→ Work item
Among the entries, find the lines with the string "기업들은" and copy them.

------ Input for this task ------

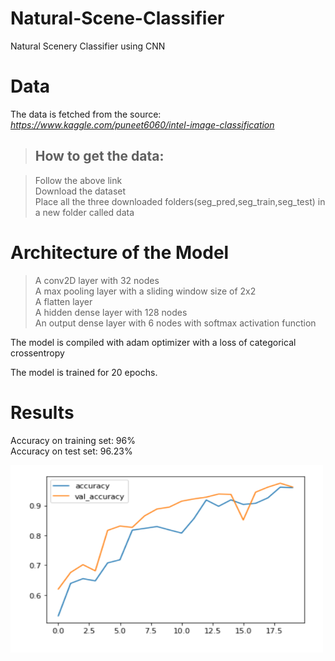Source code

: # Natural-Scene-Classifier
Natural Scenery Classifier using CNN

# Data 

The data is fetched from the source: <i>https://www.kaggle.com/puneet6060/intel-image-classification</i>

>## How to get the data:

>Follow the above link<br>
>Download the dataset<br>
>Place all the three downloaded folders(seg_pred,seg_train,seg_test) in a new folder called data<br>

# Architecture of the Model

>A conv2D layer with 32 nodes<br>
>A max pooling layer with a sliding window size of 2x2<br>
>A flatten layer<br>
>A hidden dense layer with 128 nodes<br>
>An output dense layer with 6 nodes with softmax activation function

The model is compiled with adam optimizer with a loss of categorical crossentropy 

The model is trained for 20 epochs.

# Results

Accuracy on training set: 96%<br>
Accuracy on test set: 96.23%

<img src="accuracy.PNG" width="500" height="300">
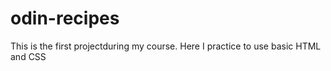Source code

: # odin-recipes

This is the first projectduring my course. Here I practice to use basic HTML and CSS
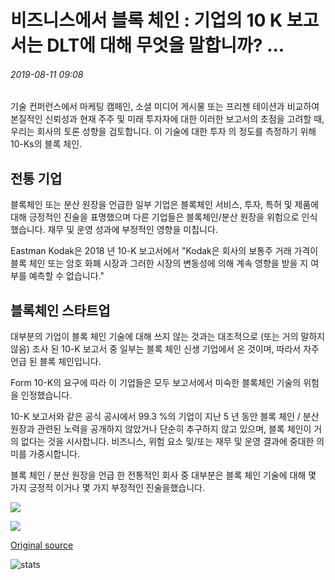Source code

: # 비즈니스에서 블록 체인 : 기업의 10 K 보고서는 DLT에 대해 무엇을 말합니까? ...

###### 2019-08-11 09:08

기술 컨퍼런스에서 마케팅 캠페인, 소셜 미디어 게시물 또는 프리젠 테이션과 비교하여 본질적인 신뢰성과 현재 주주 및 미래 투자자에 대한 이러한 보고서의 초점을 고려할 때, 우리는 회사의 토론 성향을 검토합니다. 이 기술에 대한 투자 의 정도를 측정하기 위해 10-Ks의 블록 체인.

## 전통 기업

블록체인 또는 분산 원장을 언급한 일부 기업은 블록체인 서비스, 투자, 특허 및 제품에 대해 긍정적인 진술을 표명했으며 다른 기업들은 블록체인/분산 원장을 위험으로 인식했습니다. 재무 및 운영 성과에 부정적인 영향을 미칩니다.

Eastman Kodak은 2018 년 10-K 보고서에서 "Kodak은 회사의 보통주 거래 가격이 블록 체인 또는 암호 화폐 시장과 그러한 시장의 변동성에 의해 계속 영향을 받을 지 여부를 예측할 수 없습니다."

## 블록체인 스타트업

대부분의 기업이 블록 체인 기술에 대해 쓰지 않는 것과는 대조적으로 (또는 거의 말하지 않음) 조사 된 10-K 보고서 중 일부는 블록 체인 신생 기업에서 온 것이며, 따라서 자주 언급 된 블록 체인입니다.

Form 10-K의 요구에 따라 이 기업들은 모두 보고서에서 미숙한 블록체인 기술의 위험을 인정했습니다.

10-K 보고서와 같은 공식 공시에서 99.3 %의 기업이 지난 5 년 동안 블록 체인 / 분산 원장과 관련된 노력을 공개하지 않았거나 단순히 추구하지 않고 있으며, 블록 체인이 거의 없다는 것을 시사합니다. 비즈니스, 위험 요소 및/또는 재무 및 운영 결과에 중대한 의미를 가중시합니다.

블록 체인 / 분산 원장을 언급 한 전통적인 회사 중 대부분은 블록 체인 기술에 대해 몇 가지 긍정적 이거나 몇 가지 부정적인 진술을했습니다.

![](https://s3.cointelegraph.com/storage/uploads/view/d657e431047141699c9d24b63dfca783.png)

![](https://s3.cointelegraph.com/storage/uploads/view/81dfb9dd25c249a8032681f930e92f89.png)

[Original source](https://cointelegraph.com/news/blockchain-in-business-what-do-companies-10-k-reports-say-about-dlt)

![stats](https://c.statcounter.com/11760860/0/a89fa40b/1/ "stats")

------

→ Answer to the problem
블록체인 또는 분산 원장을 언급한 일부 기업은 블록체인 서비스, 투자, 특허 및 제품에 대해 긍정적인 진술을 표명했으며 다른 기업들은 블록체인/분산 원장을 위험으로 인식했습니다. 재무 및 운영 성과에 부정적인 영향을 미칩니다.
Form 10-K의 요구에 따라 이 기업들은 모두 보고서에서 미숙한 블록체인 기술의 위험을 인정했습니다.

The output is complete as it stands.